Others (70 percent ) hope it means an improvement in their lives, that the glass is filling? Some of them even think Trump’s anti-Mexican rhetoric helped in AMLO’s win; it encouraged stronger nationalistic Mexican sentiment among the masses.

AMLO, for his part, repeated throughout his campaign: “The Fatherland Comes First!” He stressed “inequality” as Mexico’s main problem—hence, his emphasis on tax reform—making the rich pay their fair share. Hence, their resistance to his administration and personality. (He calls them “Fi-fi’s,” a term from the Porfiriato meaning effeminate or stuck-up; they call him much worse.)

The previous administration of Enrique Peña Nieto was “obsequious” to the U.S. and “complicit in a culture of wholesale corruption” (John Lee Anderson,”Error of Comparison,” New Yorker, 3 July 18). Mexicans were also tired of being robbed at the ballot box; when AMLO lost in 2006 by less than half of one percent, “most suspected electoral fraud, largely fomented by big business” (New Yorker). AMLO has endeavored to distance himself from the past, largely by cutting budgets in government, living and traveling modestly, visiting many poor communities far from Mexico City.

Similarities exist between AMLO and Trump, both pulling off surprising upsets. But AMLO’s populism is not built on Trump-style hatred of “the other,” but on the belief that “Mexicans can overcome their current tough reality through “hard work, pride, and resourcefulness”(New Yorker). AMLO calls for not only self-improvement of Mexico, but a “new Marshall Plan” for all of Central America (Tim Hains, Real Clear Politics, 3 April 18). To achieve those lofty goals, Profesor Humberto Beck, of the prestigious El Colégio de México, argues AMLO “won’t confront Trump openly” but will try to “build bridges of cooperation” (Real Clear Politics).

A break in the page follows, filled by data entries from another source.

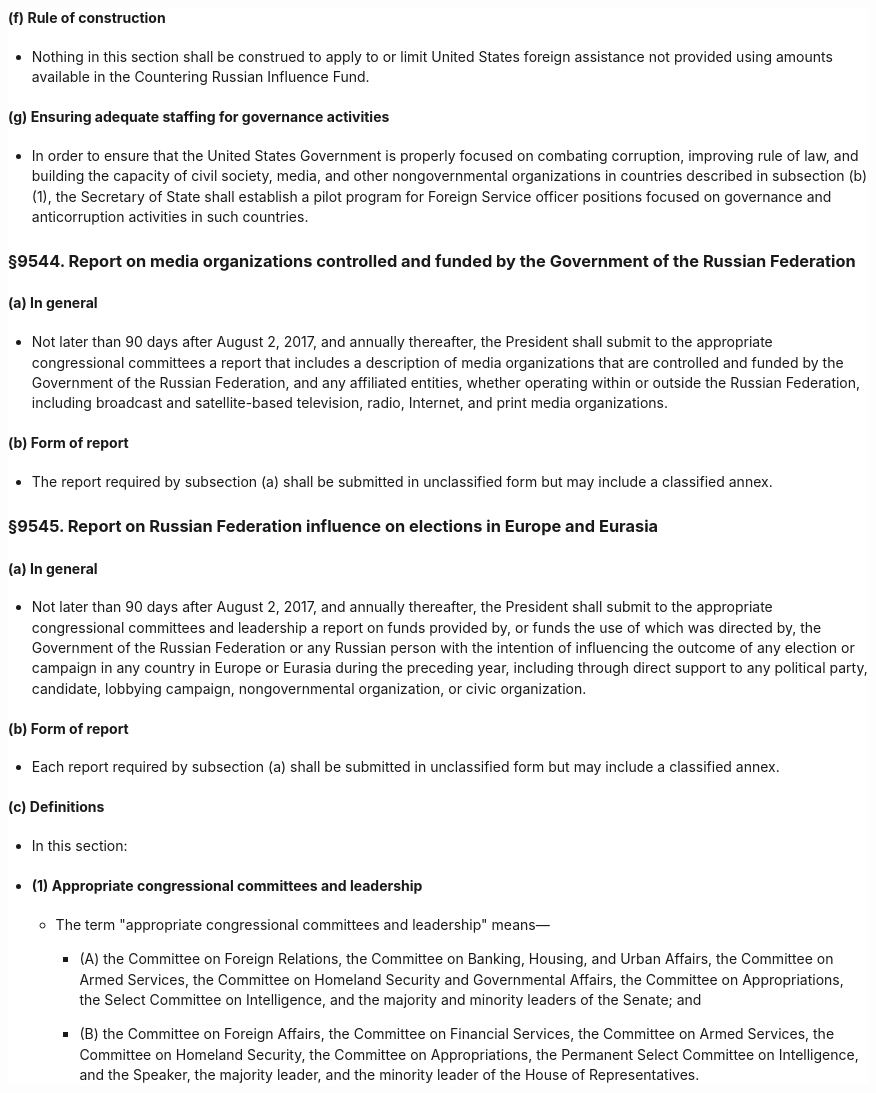 #### (f) Rule of construction
* Nothing in this section shall be construed to apply to or limit United States foreign assistance not provided using amounts available in the Countering Russian Influence Fund.

#### (g) Ensuring adequate staffing for governance activities
* In order to ensure that the United States Government is properly focused on combating corruption, improving rule of law, and building the capacity of civil society, media, and other nongovernmental organizations in countries described in subsection (b)(1), the Secretary of State shall establish a pilot program for Foreign Service officer positions focused on governance and anticorruption activities in such countries.

### §9544. Report on media organizations controlled and funded by the Government of the Russian Federation
#### (a) In general
* Not later than 90 days after August 2, 2017, and annually thereafter, the President shall submit to the appropriate congressional committees a report that includes a description of media organizations that are controlled and funded by the Government of the Russian Federation, and any affiliated entities, whether operating within or outside the Russian Federation, including broadcast and satellite-based television, radio, Internet, and print media organizations.

#### (b) Form of report
* The report required by subsection (a) shall be submitted in unclassified form but may include a classified annex.

### §9545. Report on Russian Federation influence on elections in Europe and Eurasia
#### (a) In general
* Not later than 90 days after August 2, 2017, and annually thereafter, the President shall submit to the appropriate congressional committees and leadership a report on funds provided by, or funds the use of which was directed by, the Government of the Russian Federation or any Russian person with the intention of influencing the outcome of any election or campaign in any country in Europe or Eurasia during the preceding year, including through direct support to any political party, candidate, lobbying campaign, nongovernmental organization, or civic organization.

#### (b) Form of report
* Each report required by subsection (a) shall be submitted in unclassified form but may include a classified annex.

#### (c) Definitions
* In this section:

* #### (1) Appropriate congressional committees and leadership
  * The term "appropriate congressional committees and leadership" means—

    * (A) the Committee on Foreign Relations, the Committee on Banking, Housing, and Urban Affairs, the Committee on Armed Services, the Committee on Homeland Security and Governmental Affairs, the Committee on Appropriations, the Select Committee on Intelligence, and the majority and minority leaders of the Senate; and

    * (B) the Committee on Foreign Affairs, the Committee on Financial Services, the Committee on Armed Services, the Committee on Homeland Security, the Committee on Appropriations, the Permanent Select Committee on Intelligence, and the Speaker, the majority leader, and the minority leader of the House of Representatives.
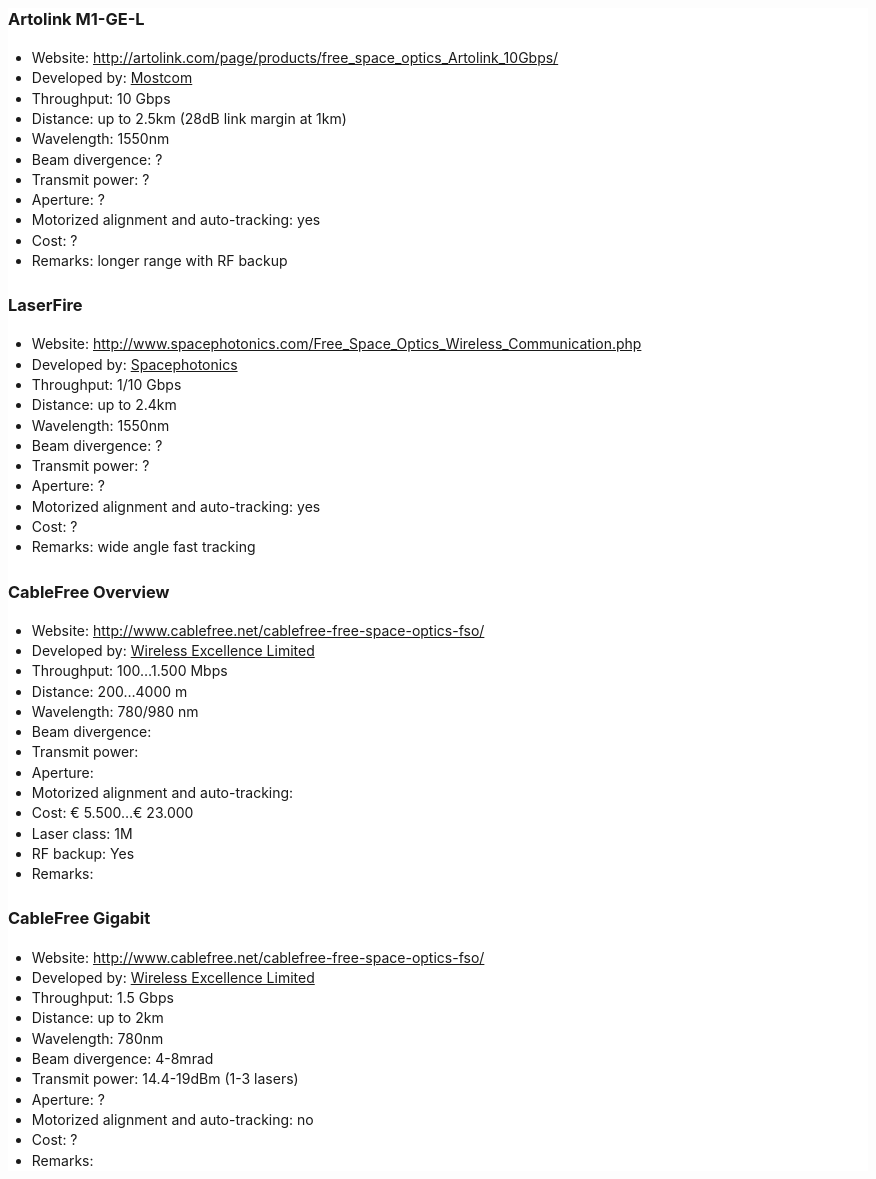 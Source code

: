 ###  Artolink M1-GE-L
 * Website:  http://artolink.com/page/products/free_space_optics_Artolink_10Gbps/
 * Developed by: [Mostcom](http://www.moctkom.ru)
 * Throughput: 10 Gbps
 * Distance: up to 2.5km (28dB link margin at 1km)
 * Wavelength: 1550nm
 * Beam divergence: ?
 * Transmit power: ?
 * Aperture: ?
 * Motorized alignment and auto-tracking: yes
 * Cost: ?
 * Remarks: longer range with RF backup

###  LaserFire
 * Website:  http://www.spacephotonics.com/Free_Space_Optics_Wireless_Communication.php
 * Developed by: [Spacephotonics](http://www.spacephotonics.com/)
 * Throughput: 1/10 Gbps
 * Distance: up to 2.4km
 * Wavelength: 1550nm
 * Beam divergence: ?
 * Transmit power: ?
 * Aperture: ?
 * Motorized alignment and auto-tracking: yes
 * Cost: ?
 * Remarks: wide angle fast tracking

### CableFree Overview
 * Website: http://www.cablefree.net/cablefree-free-space-optics-fso/
 * Developed by: [Wireless Excellence Limited](http://www.wirelessexcellence.com/)
 * Throughput: 100…1.500 Mbps
 * Distance: 200…4000 m
 * Wavelength: 780/980 nm
 * Beam divergence:
 * Transmit power:  
 * Aperture:
 * Motorized alignment and auto-tracking:
 * Cost: € 5.500…€ 23.000
 * Laser class: 1M
 * RF backup: Yes
 * Remarks:

###  CableFree Gigabit
 * Website:  http://www.cablefree.net/cablefree-free-space-optics-fso/
 * Developed by: [Wireless Excellence Limited](http://www.wirelessexcellence.com/)
 * Throughput: 1.5 Gbps
 * Distance: up to 2km
 * Wavelength: 780nm
 * Beam divergence: 4-8mrad
 * Transmit power: 14.4-19dBm (1-3 lasers)
 * Aperture: ?
 * Motorized alignment and auto-tracking: no
 * Cost: ?
 * Remarks:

He has recently proposed a meeting with Trump in September (France 24, 21 June 19).

Besides Benito Juárez, who led the fight to remove French rule from Mexico, AMLO admires most Franklin Delano Roosevelt. If his philosophy be any part socialistic, it is no more so than just that of FDR’s—a belief in government social security aid to workers and their health, and to education and public infrastructure. Mexico may not, as of now, have all the resources needed, but some of the cuts (such as the new national airport) have that goal in mind. We cannot forget AMLO inherited a “faltering economy and a belligerent neighbor” (Eric Martin, Bloomberg, 24 July19).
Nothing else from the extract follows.